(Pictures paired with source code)
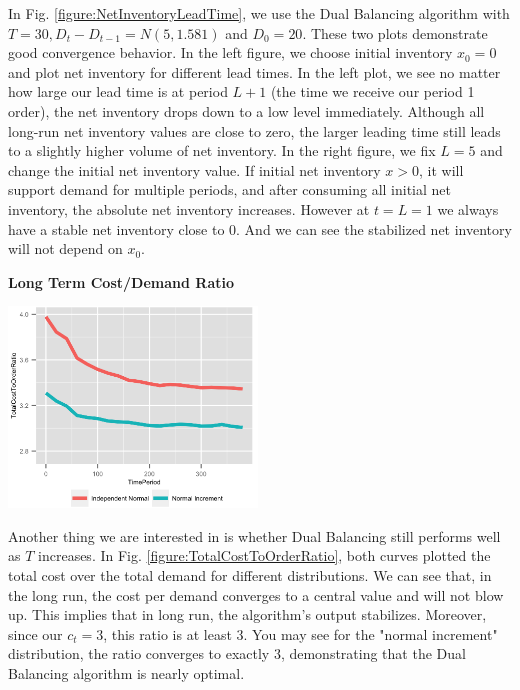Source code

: \documentclass[twoside]{article}
\begin{document}
\begin{multicols}{2}
In Fig. \ref{figure:NetInventoryLeadTime}, we use the Dual Balancing algorithm with $T=30,D_t-D_{t-1} = N(5,1.581)$ and $D_0=20$. These two plots demonstrate good convergence behavior. In the left figure, we choose initial inventory $x_0 = 0$ and plot net inventory for different lead times. In the left plot, we see no matter how large our lead time is at period $L+1$ (the time we receive our period 1 order), the net inventory drops down to a low level immediately. Although all long-run net inventory values are close to zero, the larger leading time still leads to a slightly higher volume of net inventory. In the right figure, we fix $L = 5$ and change the initial net inventory value. If initial net inventory $x > 0$, it will support demand for multiple periods, and after consuming all initial net inventory, the absolute net inventory increases. However at $t=L=1$ we always have a stable net inventory close to 0. And we can see the stabilized net inventory will not depend on $x_0$.\\
\newpage
\begin{center}
  \textbf{Long Term Cost/Demand Ratio}
\end{center}
\begin{center}
  \label{figure:TotalCostToOrderRatio}
  \includegraphics[width=2.6in]{figures/TotalCostToOrderRatio.png}
\end{center}
Another thing we are interested in is whether Dual Balancing still performs well as $T$ increases. In Fig. \ref{figure:TotalCostToOrderRatio}, both curves plotted the total cost over the total demand for different distributions. We can see that, in the long run, the cost per demand converges to a central value and will not blow up. This implies that in long run, the algorithm's output stabilizes. Moreover, since our $c_t=3$, this ratio is at least $3$. You may see for the "normal increment" distribution, the ratio converges to exactly $3$, demonstrating that the Dual Balancing algorithm is nearly optimal.

\end{multicols}
\end{document}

TASK DETAILS:
Leave the pictures behind and transcribe every record above exactly.

PROBLEM SOLUTION:
Source code

: \documentclass[twoside]{article}
\begin{document}
\begin{multicols}{2}
In Fig. \ref{figure:NetInventoryLeadTime}, we use the Dual Balancing algorithm with $T=30,D_t-D_{t-1} = N(5,1.581)$ and $D_0=20$. These two plots demonstrate good convergence behavior. In the left figure, we choose initial inventory $x_0 = 0$ and plot net inventory for different lead times. In the left plot, we see no matter how large our lead time is at period $L+1$ (the time we receive our period 1 order), the net inventory drops down to a low level immediately. Although all long-run net inventory values are close to zero, the larger leading time still leads to a slightly higher volume of net inventory. In the right figure, we fix $L = 5$ and change the initial net inventory value. If initial net inventory $x > 0$, it will support demand for multiple periods, and after consuming all initial net inventory, the absolute net inventory increases. However at $t=L=1$ we always have a stable net inventory close to 0. And we can see the stabilized net inventory will not depend on $x_0$.\\
\newpage
\begin{center}
  \textbf{Long Term Cost/Demand Ratio}
\end{center}
\begin{center}
  \label{figure:TotalCostToOrderRatio}
  \includegraphics[width=2.6in]{figures/TotalCostToOrderRatio.png}
\end{center}
Another thing we are interested in is whether Dual Balancing still performs well as $T$ increases. In Fig. \ref{figure:TotalCostToOrderRatio}, both curves plotted the total cost over the total demand for different distributions. We can see that, in the long run, the cost per demand converges to a central value and will not blow up. This implies that in long run, the algorithm's output stabilizes. Moreover, since our $c_t=3$, this ratio is at least $3$. You may see for the "normal increment" distribution, the ratio converges to exactly $3$, demonstrating that the Dual Balancing algorithm is nearly optimal.

\end{multicols}
\end{document}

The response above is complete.